| AIM OF THE EXERCISE |
Note every line in the entries that contains the string "working", and copy it.

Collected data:
§

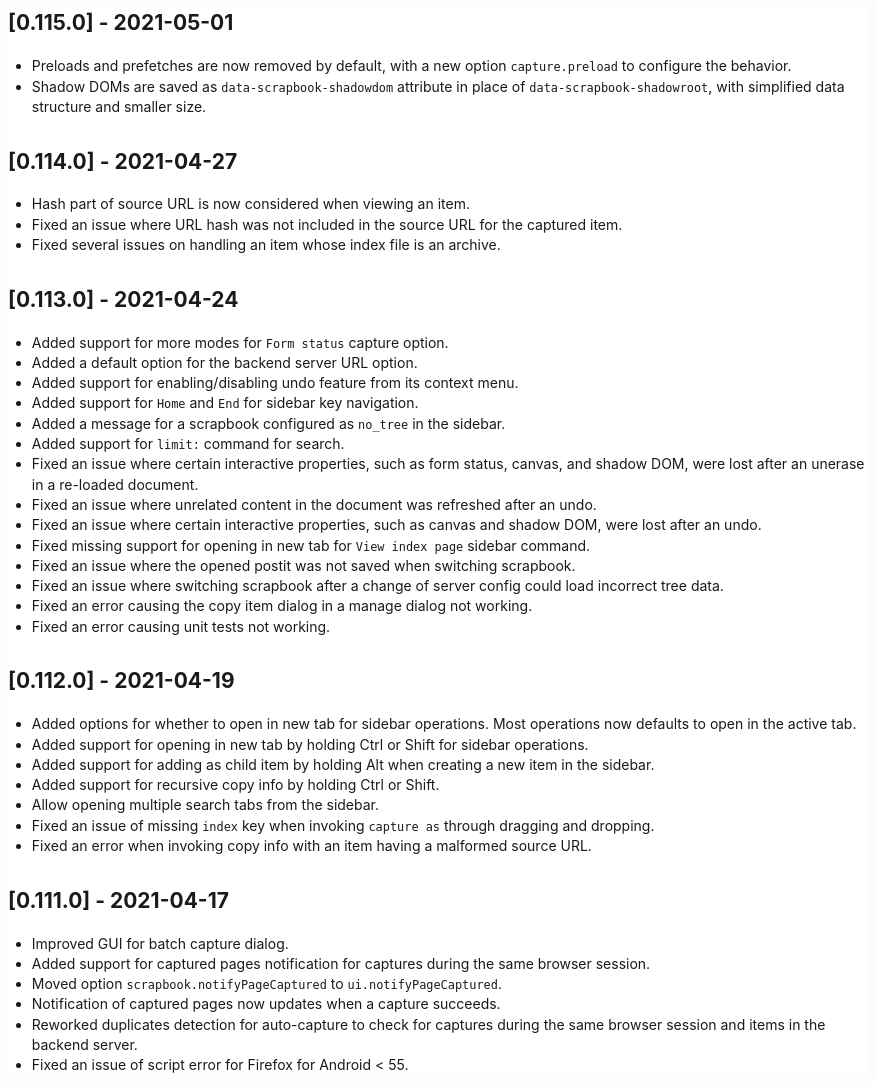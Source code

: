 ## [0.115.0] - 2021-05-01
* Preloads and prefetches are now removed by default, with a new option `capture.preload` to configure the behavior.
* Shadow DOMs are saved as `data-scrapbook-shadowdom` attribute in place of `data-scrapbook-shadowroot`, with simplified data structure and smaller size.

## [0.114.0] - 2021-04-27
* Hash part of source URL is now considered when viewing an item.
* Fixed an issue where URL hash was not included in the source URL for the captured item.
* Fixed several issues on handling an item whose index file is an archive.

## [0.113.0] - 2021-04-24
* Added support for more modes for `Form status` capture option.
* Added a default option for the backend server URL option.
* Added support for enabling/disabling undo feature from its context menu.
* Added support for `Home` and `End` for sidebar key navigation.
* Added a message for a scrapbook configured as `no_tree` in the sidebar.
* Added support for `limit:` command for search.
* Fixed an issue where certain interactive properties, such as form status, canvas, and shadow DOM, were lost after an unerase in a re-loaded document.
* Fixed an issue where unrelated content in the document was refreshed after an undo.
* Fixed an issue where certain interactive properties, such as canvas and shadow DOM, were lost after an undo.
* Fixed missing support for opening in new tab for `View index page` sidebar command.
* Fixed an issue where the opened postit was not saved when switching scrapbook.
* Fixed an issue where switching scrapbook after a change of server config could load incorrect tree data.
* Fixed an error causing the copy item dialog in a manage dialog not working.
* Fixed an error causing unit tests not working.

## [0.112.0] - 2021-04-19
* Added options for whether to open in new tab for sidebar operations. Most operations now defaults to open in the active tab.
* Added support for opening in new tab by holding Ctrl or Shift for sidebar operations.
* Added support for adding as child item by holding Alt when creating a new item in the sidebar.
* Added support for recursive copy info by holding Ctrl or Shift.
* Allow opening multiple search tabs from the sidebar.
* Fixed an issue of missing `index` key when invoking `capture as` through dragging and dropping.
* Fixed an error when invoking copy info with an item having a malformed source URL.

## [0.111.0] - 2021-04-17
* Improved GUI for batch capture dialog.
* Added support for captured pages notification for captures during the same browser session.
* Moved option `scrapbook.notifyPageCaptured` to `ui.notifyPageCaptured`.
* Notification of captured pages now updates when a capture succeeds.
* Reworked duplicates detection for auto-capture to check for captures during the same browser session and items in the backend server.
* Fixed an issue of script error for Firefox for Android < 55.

§

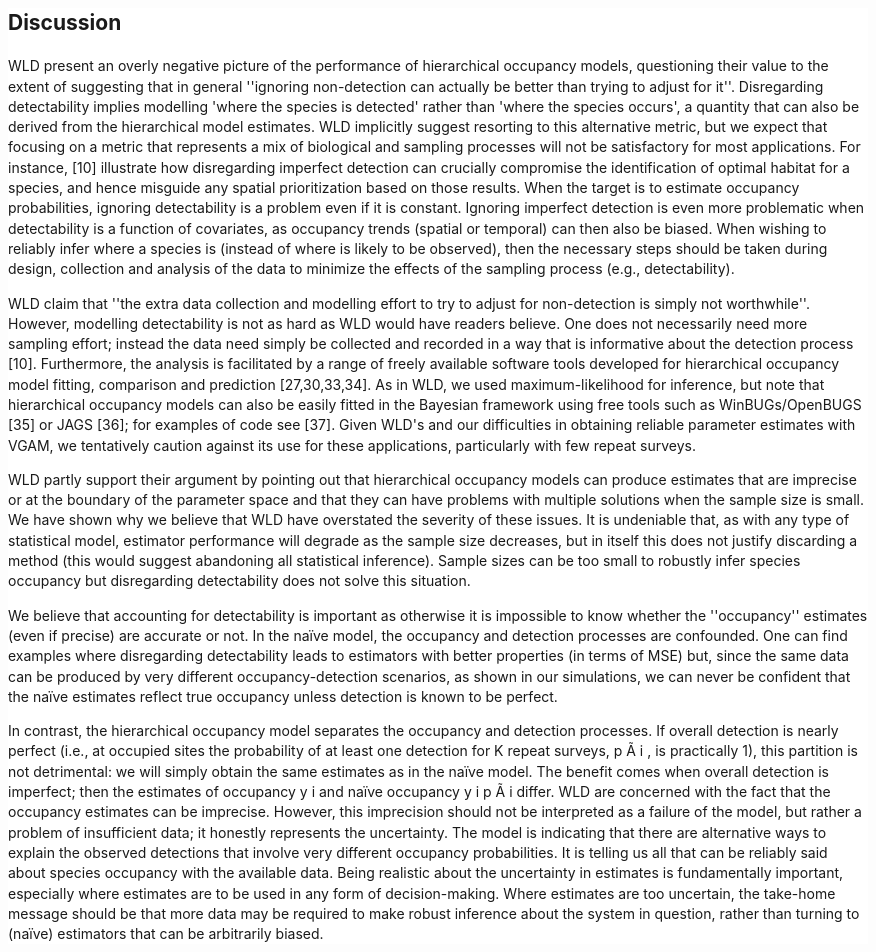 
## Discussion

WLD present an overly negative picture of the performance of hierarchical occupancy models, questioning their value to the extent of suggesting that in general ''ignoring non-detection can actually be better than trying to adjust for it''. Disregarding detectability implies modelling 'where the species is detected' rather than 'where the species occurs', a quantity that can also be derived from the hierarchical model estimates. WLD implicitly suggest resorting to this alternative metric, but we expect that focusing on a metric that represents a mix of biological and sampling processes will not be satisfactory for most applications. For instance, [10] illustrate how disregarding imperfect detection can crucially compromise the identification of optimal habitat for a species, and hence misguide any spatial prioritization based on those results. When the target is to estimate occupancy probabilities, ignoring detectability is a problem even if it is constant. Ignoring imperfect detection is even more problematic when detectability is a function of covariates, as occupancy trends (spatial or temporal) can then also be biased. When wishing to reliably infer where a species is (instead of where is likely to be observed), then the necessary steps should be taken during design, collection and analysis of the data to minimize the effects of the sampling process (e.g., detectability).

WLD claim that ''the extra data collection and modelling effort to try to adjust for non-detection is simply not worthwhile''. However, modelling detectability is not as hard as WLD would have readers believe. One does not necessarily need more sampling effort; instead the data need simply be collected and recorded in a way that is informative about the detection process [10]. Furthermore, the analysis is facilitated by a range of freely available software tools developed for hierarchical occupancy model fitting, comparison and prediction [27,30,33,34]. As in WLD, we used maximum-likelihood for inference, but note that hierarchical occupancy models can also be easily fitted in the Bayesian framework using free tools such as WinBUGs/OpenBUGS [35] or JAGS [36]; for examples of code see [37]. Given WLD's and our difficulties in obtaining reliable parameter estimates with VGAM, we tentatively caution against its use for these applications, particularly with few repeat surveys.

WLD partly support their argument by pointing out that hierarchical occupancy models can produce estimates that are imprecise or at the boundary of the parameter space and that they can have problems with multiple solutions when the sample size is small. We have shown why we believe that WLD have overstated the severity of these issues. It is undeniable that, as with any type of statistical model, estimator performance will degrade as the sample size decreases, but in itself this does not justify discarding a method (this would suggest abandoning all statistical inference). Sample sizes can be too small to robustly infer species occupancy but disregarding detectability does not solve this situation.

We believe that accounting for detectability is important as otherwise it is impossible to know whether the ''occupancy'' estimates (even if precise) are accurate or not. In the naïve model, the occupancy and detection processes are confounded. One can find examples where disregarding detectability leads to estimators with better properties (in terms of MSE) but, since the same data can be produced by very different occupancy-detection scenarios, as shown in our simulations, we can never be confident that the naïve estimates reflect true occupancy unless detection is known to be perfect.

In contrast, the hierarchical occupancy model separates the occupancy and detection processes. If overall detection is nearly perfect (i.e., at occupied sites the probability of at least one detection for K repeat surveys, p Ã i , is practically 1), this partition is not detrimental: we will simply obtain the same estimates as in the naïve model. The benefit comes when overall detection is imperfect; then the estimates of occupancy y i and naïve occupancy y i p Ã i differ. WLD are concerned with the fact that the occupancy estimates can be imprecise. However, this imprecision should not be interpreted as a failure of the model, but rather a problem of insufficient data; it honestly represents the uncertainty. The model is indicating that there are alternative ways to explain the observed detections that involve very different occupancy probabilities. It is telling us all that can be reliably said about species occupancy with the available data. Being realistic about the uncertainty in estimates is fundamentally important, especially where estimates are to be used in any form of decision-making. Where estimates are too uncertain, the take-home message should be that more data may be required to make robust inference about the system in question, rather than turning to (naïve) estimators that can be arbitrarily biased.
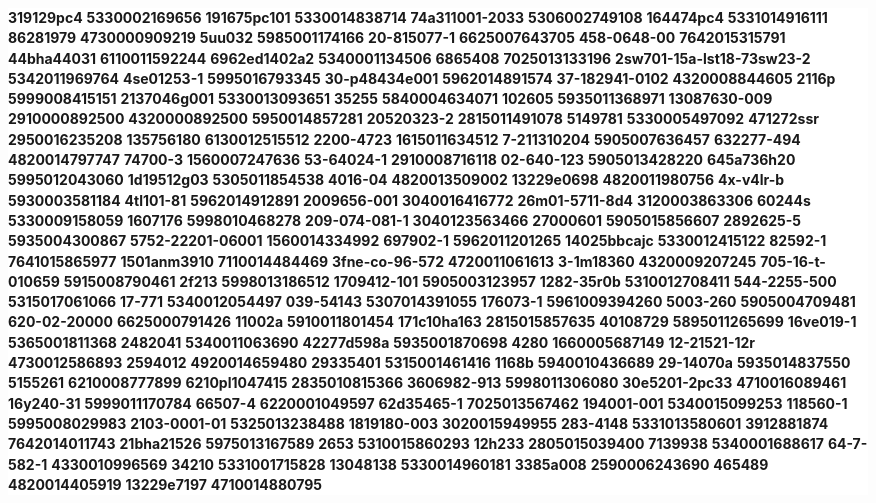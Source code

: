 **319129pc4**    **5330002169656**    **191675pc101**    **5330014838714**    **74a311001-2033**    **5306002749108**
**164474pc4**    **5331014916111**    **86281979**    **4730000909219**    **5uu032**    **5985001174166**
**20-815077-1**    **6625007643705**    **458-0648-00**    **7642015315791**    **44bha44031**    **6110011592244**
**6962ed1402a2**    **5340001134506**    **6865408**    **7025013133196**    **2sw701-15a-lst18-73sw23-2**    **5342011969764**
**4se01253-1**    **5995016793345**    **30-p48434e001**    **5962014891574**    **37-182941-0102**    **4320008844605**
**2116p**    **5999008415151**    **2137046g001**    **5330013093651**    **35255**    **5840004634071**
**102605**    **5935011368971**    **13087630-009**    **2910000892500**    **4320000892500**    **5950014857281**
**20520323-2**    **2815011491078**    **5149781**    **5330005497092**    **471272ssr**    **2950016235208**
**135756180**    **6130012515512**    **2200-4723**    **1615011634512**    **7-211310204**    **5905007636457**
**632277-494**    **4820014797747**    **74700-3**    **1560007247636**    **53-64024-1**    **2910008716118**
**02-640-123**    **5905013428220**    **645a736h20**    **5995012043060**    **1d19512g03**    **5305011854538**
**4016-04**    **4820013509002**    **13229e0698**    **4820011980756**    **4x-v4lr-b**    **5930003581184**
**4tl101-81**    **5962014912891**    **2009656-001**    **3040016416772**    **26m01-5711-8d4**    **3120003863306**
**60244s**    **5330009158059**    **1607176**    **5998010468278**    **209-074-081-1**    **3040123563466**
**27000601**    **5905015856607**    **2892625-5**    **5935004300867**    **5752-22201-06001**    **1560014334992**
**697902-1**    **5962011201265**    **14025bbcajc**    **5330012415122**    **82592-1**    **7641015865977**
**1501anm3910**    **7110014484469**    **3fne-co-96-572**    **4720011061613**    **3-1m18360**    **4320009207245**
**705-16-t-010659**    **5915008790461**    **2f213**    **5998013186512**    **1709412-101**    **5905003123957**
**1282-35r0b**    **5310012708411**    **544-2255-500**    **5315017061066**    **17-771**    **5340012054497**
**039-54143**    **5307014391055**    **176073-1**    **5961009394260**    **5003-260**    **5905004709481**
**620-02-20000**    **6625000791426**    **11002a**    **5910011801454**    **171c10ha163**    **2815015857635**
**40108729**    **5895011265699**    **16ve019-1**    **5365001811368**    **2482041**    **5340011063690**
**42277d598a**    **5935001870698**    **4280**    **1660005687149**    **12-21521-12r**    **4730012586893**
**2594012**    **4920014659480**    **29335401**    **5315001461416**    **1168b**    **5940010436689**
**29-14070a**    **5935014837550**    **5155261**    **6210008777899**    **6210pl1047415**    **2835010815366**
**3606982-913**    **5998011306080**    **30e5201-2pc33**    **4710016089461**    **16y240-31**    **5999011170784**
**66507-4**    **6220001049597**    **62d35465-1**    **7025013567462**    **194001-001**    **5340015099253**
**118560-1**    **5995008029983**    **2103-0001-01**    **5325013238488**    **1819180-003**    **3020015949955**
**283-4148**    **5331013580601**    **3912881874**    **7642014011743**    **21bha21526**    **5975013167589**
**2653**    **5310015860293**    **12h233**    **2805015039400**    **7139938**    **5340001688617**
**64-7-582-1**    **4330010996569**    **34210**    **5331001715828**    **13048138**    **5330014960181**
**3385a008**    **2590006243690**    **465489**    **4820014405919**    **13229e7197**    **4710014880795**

§

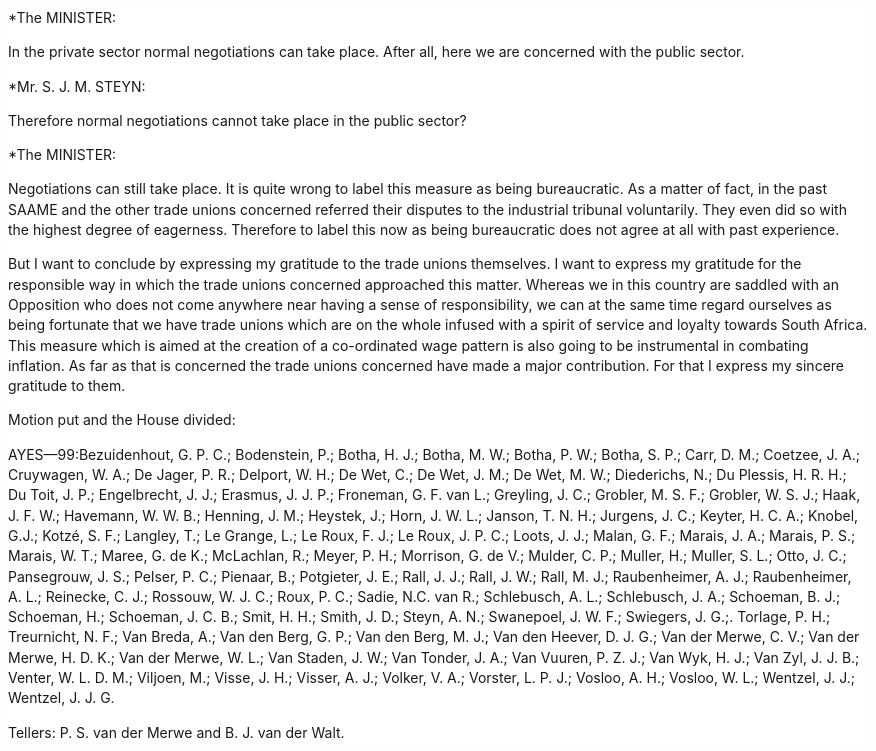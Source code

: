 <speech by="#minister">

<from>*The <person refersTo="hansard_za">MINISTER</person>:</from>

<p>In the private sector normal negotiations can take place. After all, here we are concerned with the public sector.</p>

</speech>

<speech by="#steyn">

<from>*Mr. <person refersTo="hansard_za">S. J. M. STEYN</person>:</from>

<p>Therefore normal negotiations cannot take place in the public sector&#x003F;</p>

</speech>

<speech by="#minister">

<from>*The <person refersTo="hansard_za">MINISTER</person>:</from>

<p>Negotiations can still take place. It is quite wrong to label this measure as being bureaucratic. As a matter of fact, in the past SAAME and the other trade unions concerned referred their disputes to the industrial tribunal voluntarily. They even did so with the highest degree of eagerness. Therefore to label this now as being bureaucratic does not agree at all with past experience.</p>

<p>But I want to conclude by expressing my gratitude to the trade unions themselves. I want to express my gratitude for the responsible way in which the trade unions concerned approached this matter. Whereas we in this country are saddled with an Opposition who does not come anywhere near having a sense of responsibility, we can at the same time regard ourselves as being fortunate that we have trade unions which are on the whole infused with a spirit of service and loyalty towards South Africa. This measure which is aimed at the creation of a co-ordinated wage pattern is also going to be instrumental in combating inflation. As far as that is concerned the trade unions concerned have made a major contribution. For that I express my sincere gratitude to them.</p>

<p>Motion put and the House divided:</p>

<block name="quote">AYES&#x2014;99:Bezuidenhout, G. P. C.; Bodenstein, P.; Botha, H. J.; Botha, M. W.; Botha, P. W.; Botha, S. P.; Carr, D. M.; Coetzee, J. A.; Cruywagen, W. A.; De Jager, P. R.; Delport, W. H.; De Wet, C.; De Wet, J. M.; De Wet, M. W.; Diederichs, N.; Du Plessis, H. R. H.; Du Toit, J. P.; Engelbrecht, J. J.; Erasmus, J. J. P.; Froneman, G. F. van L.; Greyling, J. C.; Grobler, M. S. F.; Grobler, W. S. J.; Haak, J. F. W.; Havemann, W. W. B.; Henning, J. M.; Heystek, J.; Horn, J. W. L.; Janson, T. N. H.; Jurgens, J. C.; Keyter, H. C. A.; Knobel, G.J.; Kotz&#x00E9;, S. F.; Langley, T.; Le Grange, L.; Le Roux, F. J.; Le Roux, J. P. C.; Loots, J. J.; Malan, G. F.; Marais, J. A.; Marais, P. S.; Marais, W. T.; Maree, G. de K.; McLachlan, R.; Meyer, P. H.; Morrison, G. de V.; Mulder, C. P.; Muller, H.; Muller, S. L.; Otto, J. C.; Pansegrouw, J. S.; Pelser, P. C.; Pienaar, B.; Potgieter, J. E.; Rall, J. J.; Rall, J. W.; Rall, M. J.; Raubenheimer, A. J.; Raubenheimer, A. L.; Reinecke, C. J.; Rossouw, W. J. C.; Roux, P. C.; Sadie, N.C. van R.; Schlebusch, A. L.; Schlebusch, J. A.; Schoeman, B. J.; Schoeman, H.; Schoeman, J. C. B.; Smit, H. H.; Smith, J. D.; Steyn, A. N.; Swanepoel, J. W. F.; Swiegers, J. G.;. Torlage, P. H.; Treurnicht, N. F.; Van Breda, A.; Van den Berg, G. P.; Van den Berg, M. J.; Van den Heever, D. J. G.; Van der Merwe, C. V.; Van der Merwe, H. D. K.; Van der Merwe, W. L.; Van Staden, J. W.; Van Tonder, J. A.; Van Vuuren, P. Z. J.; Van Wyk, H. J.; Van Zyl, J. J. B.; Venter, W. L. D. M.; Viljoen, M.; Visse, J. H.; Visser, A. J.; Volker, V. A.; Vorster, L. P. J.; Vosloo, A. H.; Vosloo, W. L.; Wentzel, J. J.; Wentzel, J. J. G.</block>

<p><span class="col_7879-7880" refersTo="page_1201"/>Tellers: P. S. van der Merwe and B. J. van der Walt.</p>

§

| ANSWER SECTION |
* Fixed an error causing the copy item dialog in a manage dialog not working.
* Fixed an error causing unit tests not working.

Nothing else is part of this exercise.